現役時代、ブラジル代表の「黄金の4人」の一人として世界を魅了したジーコは、“組織”より“個”に重きを置いたチーム作りを掲げ、今まで同時にピッチに立つことのなかった4人が並び立つ「夢の中盤」が実現した。4-4-2の布陣は、GKに楢崎(名古屋)。DFに左から服部(磐田)、松田(横浜FM)、秋田(鹿島)、名良橋(鹿島)。MFはボランチに小野(フェイエノールト)、稲本(フラム)、中盤の攻撃的右サイドに中田英(パルマ)、左に中村(レッジーナ)の「黄金の中盤」。FWは高原(磐田)と鈴木(ゲンク)。右サイドバックに入った名良橋は、98年フランス大会のジャマイカ戦以来の代表。ジーコに「私がやろうとしていることに必要不可欠な男」と言わしめた30歳が代表復帰を果たした。
この日本版「黄金の4人」を擁する新生ジーコジャパンを見ようと、国立には5万5000人もの観客がつめかけた。魅惑のチームが万人の注目を集める中、試合開始わずか7分でネットは揺れた。
ゲーム開始から積極的にプレスをかける日本は、中盤で相手ボールを奪い、中田英から高原とつなぎ、高原のドリブルから出されたパスを小野が左足でシュート。ダイレクトであるにも関わらず、コントロールされたボールはジャマイカGKロレンスの手を絶妙なスピードとコースでかすめ、左サイドネットへ。激しいプレッシングと、ボランチである小野のオーバーラップから生まれた序盤での鮮やかな先制点は、新生・サッカー日本代表のゴールラッシュを予感させ、スタンドは歓喜と期待で沸いた。
その後も日本は、プレスをかけ、高い位置でボールを奪うと、中盤の4人が積極的にポジションチェンジをしながらハイテンポな攻撃を繰り返す。
わずか2日の練習での実戦。“システム”ではなく“個”の能力を中心に据えたチーム作りは、華やかな攻撃を生んだが、それとは対照的な影響を守備面に及ぼした。カバーリング、マークの受渡し、プレッシング、ラインコントロールなどでおこる微妙なズレ。中でも前半、中村が守備に追われるシーンが目立ち、ディフェンスラインまでポジションを下げる場面もあった。
しかし、後半に入ると、中田英と中村がポジションチェンジすることでチームは修正を試みる。精力的な動きと優れた状況判断でダイレクトパスを繰り出す中田英に、ジャマイカはマンマークをつけるが、日本の攻撃はさらにペースを上げ、加速していく。

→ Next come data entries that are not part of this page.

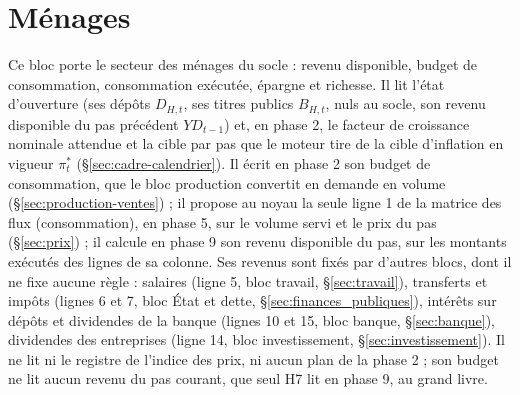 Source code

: \documentclass[11pt,a4paper]{article}
\begin{document}
\section{Ménages}
\label{sec:menages}
Ce bloc porte le secteur des ménages du socle : revenu disponible, budget de consommation, consommation exécutée, épargne et richesse. Il lit l'état d'ouverture (ses dépôts $D_{H,t}$, ses titres publics $B_{H,t}$, nuls au socle, son revenu disponible du pas précédent $\mathit{YD}_{t-1}$) et, en phase 2, le facteur de croissance nominale attendue et la cible par pas que le moteur tire de la cible d'inflation en vigueur $\pi^\ast_t$ (\S\ref{sec:cadre-calendrier}). Il écrit en phase 2 son budget de consommation, que le bloc production convertit en demande en volume (\S\ref{sec:production-ventes}) ; il propose au noyau la seule ligne 1 de la matrice des flux (consommation), en phase 5, sur le volume servi et le prix du pas (\S\ref{sec:prix}) ; il calcule en phase 9 son revenu disponible du pas, sur les montants exécutés des lignes de sa colonne. Ses revenus sont fixés par d'autres blocs, dont il ne fixe aucune règle : salaires (ligne 5, bloc travail, \S\ref{sec:travail}), transferts et impôts (lignes 6 et 7, bloc État et dette, \S\ref{sec:finances_publiques}), intérêts sur dépôts et dividendes de la banque (lignes 10 et 15, bloc banque, \S\ref{sec:banque}), dividendes des entreprises (ligne 14, bloc investissement, \S\ref{sec:investissement}). Il ne lit ni le registre de l'indice des prix, ni aucun plan de la phase 2 ; son budget ne lit aucun revenu du pas courant, que seul H7 lit en phase 9, au grand livre.
\end{document}
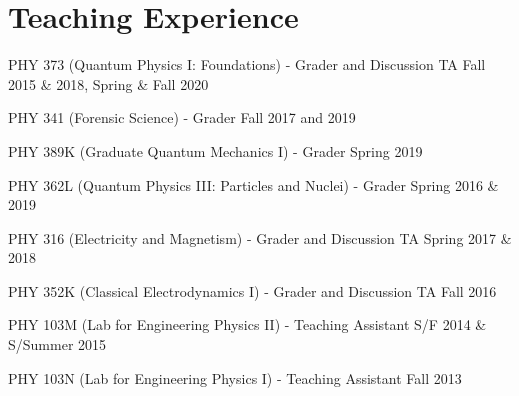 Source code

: \documentclass[letterpaper]{article}
\renewenvironment{itemize}{
  \begin{list}{}{
    \setlength{\leftmargin}{1.5em}
  }
}{
  \end{list}
}
\begin{document}
\section*{Teaching Experience}
\begin{itemize}

\item PHY 373 (Quantum Physics I: Foundations) - Grader and Discussion TA \hfill{Fall 2015 \& 2018, Spring \& Fall 2020}

\item PHY 341 (Forensic Science) - Grader \hfill Fall 2017 and 2019

\item PHY 389K (Graduate Quantum Mechanics I) - Grader \hfill{Spring 2019}

\item PHY 362L (Quantum Physics III: Particles and Nuclei) - Grader \hfill{Spring 2016 \& 2019}

\item PHY 316 (Electricity and Magnetism) - Grader and Discussion TA \hfill Spring 2017 \& 2018

\item PHY 352K (Classical Electrodynamics I) - Grader and Discussion TA \hfill Fall 2016

\item PHY 103M (Lab for Engineering Physics II) - Teaching Assistant \hfill {S/F 2014 \& S/Summer 2015}

\item PHY 103N (Lab for Engineering Physics I) - Teaching Assistant \hfill {Fall 2013}

\end{itemize}
\end{document}
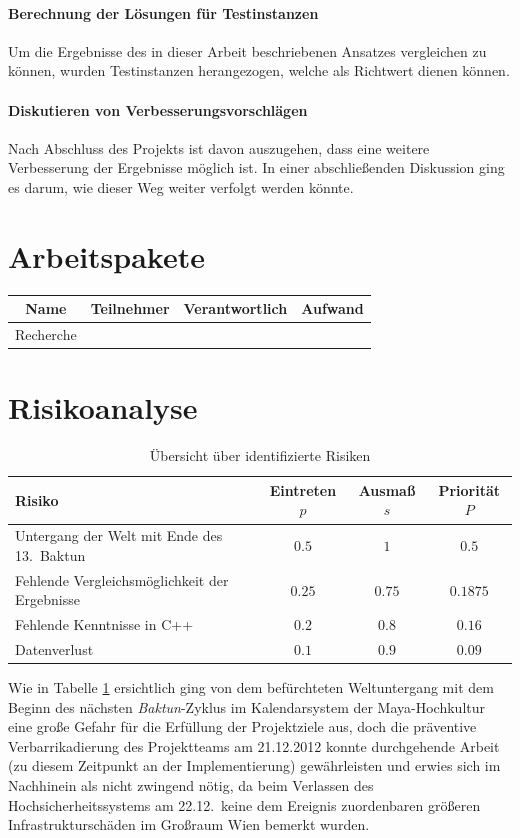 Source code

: \paragraph{Berechnung der Lösungen für Testinstanzen}{Um die Ergebnisse des in dieser Arbeit beschriebenen Ansatzes vergleichen zu können, wurden Testinstanzen herangezogen, welche als Richtwert dienen können.}
\paragraph{Diskutieren von Verbesserungsvorschlägen}{Nach Abschluss des Projekts ist davon auszugehen, dass eine weitere Verbesserung der Ergebnisse möglich ist. In einer abschließenden Diskussion ging es darum, wie dieser Weg weiter verfolgt werden könnte.}

\section{Arbeitspakete}
\label{sec:arbeitspakete}

\begin{tabular}{cccc}
	Name & Teilnehmer & Verantwortlich & Aufwand \\
	\hline\hline\hline
	Recherche & & & \\
	\hline\hline
\end{tabular}

\section{Risikoanalyse}
\begin{table}
\centering
\begin{tabular}{lccc}
Risiko & Eintreten $p$ & Ausmaß $s$ & Priorität $P$\\
\hline
Untergang der Welt mit Ende des 13.\ Baktun & $0.5$ & $1$ & $0.5$\\
Fehlende Vergleichsmöglichkeit der Ergebnisse & $0.25$ & $0.75$ & $0.1875$ \\
Fehlende Kenntnisse in C++ & $0.2$ & $0.8$ & $0.16$ \\
Datenverlust & $0.1$ & $0.9$ & $0.09$ \\
\end{tabular}
\caption{Übersicht über identifizierte Risiken}
\label{tab:risk}
\end{table}

Wie in Tabelle \ref{tab:risk} ersichtlich ging von dem befürchteten Weltuntergang mit dem Beginn des nächsten \textit{Baktun}-Zyklus im Kalendarsystem der Maya-Hochkultur eine große Gefahr für die Erfüllung der Projektziele aus, doch die präventive Verbarrikadierung des Projektteams am 21.12.2012 konnte  durchgehende Arbeit (zu diesem Zeitpunkt an der Implementierung) gewährleisten und erwies sich im Nachhinein als nicht zwingend nötig, da beim Verlassen des Hochsicherheitssystems am 22.12.\ keine dem Ereignis zuordenbaren größeren Infrastrukturschäden im Großraum Wien bemerkt wurden.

後半開始早々、中田英のクロスからこぼれたボールを稲本がつなぎ、服部がミドルシュートを放つが、惜しくもバーを直撃。その後も立て続けに中村、中田英と果敢にシュートをねらっていくものの、GKに正面で抑えられ追加点が奪えない。
めまぐるしく変わる攻守の切り替えの中、稲本は所属するフラムでも魅せているような好パフォーマンスを披露。狙いすましたボール奪取、力強いドリブルからのラストパスで、その存在感を示した。
後半31分になると、先制点をアシストした高原が柳沢と交代。2列目からの飛び出しが頻繁な日本は、これをさらに引き出すFWのスペースメイクが期待された。
ジャマイカが徐々に鋭い反撃を見せ始めた後半35分、左サイドのDFスカーレットのクロスが、ペナルティーエリア内に進入したFWフラーへ。後半16分に投入されたフラーの放った一度目のヘディングは服部に当たったが、再び拾われ、右足で同点ゴール。試合は1-1の振り出しに戻った。
その直後、小野、稲本に代えて中田浩、福西を投入した日本。しかしチャンスは作るものの得点には至らない。
結局、両チームとも積極的に攻め合うが1-1のまま笛が鳴り、試合終了。新生ジーコジャパンの船出はドロースタートとなった。ジーコ監督は試合後「及第点を与えられる。2日間の練習しかなかったが、個性を出すことができた」と、この試合を評した。
ジーコの考える現時点でのベストメンバーを招集した日本代表は、2点目こそ奪うことはできなかったが、速いパスワークと自在なポジションチェンジで押し気味に試合を進めるなど、多彩かつ魅力的な攻撃をみせた。一方、守備に関しては、個々のポテンシャルの高さは証明したものの、組織的な未成熟さを露呈。守備面での修正の必要性が浮き彫りとなった。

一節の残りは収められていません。